The planting schedule for a winter garden will vary according to the location and it’s important to know when to plant winter crops. Some of the most Northern climates experience freezing overnight temperatures as early as September, so any seeds for winter gardening should be planted a couple weeks before the first frost. The seeds can be planted later in a cold frame or greenhouse, and tender leafy plants are best grown in these protected areas. Roots crops are hardier and can remain in the ground until the ground freezes.
Winter gardens located in some of the central and more Southern states in zones six and above can be productive all winter. A winter garden can be planted in these areas late into the fall with the help of row covers overnight. Even leaf crops such as spinach and some varieties of lettuce can thrive in these relatively frost-free climates The plants should be protected in the event of an unexpected drop in the temperature.
The first step in winter gardening is to clear out all the vegetation that has succumbed to fall temperatures. These areas should be worked up again before amending the soil with some organic fertilizer. Seeds that require warmth to germinate can be started indoors or in an outdoor cold frame or greenhouse. Once the plants have secondary leaves, they can be transplanted in a sunny area. It is important to protect the young plants at night, so row covers should go on before nightfall.
Root crops such as carrots, turnips and beets continue to thrive and grow in spite of cold weather. It is important to mulch heavily so these tasty vegetables do not get frostbitten. Depending on the zone, some of these plants can be left in the garden all winter. Gardeners living in zones five and below can dig these crops and store them in a cool place until they are needed.

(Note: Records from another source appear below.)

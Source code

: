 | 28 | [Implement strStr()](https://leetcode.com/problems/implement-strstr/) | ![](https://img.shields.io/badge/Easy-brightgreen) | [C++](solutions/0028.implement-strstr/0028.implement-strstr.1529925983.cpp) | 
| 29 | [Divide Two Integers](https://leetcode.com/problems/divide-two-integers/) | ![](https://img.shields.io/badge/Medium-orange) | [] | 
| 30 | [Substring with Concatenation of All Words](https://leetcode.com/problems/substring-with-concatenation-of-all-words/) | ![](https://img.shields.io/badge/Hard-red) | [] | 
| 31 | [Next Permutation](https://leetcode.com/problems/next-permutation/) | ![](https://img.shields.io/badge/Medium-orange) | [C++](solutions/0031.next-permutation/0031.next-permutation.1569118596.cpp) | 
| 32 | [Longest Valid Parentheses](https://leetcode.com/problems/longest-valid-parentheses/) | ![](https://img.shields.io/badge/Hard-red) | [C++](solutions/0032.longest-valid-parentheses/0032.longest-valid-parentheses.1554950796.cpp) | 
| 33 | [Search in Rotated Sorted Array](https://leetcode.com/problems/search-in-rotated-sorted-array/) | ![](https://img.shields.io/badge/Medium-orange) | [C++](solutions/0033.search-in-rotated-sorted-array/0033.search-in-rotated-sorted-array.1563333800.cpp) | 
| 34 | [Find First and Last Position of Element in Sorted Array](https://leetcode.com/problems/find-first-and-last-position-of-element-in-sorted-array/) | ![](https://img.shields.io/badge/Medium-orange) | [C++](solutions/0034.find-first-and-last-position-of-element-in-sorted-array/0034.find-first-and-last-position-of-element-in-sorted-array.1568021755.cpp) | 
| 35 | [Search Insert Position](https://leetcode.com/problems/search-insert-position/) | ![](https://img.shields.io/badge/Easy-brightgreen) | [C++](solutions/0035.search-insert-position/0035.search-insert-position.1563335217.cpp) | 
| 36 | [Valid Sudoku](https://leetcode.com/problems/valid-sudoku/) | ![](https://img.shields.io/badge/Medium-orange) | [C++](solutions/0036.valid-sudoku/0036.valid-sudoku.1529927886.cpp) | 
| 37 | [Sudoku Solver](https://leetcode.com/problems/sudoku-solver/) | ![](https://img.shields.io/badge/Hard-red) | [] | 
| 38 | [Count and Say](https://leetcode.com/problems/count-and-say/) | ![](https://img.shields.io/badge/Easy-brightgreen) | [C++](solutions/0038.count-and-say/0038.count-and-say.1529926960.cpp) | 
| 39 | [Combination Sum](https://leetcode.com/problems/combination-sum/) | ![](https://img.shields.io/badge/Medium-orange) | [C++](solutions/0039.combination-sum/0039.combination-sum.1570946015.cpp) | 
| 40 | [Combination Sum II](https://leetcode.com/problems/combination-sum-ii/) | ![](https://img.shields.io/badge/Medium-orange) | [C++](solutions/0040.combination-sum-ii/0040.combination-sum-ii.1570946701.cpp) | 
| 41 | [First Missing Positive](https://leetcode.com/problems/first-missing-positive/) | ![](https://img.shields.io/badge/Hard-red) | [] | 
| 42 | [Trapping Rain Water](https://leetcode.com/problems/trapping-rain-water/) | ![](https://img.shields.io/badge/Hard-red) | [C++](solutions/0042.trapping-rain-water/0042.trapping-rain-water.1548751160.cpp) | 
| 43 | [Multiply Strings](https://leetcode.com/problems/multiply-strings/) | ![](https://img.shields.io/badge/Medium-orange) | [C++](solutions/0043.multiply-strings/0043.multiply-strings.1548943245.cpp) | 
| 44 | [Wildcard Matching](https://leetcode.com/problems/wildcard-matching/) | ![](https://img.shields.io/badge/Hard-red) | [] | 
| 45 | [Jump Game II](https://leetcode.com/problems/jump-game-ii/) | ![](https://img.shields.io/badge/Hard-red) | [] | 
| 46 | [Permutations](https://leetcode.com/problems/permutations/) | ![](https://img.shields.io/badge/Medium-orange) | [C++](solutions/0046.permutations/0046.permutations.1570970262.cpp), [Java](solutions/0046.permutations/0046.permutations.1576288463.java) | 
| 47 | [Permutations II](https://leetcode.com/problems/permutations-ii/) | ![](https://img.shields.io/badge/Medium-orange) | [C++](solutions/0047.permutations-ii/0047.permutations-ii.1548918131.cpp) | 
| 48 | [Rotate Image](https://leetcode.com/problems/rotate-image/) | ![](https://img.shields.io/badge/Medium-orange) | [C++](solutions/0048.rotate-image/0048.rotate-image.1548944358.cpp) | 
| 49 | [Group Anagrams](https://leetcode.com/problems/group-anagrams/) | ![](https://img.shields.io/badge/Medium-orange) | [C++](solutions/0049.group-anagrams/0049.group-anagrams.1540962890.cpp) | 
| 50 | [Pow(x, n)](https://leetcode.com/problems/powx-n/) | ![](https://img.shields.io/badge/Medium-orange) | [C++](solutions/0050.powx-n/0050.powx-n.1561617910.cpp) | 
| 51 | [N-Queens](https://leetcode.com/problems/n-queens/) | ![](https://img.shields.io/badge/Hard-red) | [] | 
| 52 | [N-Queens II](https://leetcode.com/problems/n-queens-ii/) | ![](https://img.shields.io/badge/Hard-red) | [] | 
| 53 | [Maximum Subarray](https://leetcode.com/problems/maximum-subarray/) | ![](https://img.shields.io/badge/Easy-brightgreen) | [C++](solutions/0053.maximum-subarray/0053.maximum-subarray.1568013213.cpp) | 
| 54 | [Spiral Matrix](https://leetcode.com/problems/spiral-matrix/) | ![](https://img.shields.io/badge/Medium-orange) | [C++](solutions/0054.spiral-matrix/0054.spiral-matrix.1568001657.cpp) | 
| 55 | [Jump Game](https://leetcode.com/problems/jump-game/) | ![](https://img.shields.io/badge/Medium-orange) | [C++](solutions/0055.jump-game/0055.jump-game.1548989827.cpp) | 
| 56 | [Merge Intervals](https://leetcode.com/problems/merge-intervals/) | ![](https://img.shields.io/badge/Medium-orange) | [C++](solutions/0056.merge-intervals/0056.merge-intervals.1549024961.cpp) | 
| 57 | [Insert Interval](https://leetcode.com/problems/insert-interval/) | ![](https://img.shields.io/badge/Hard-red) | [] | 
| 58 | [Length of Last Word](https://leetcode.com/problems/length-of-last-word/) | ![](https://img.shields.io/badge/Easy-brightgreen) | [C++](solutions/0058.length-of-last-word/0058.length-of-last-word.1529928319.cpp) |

Garlic, onions, potatoes and leeks are cold tolerant vegetables that show up often in recipe ingredients. These plants thrive in cold weather gardens and can be harvested all winter long. Kale is a very healthy addition to salads and soups, and it can be dehydrated and seasoned for a tasty snack.
Kale is easy to grow in a winter garden since it leaves are more tolerant of the cold than other salad greens such as lettuce. Some varieties of lettuce including Redleaf and Mesclun grow well in cool temperatures, but these should be cut when the leaves are 3 inches. The plants will continue to send out new growth for future harvesting.
Cold and snow is not a death sentence for every vegetable since the most hardy plants can continue to produce in spite of the low temperatures. Many vegetable crops do best in cool weather, and with a little pampering they can produce all winter long. Knowing when to plant winter crops is the key to getting your plants to grow.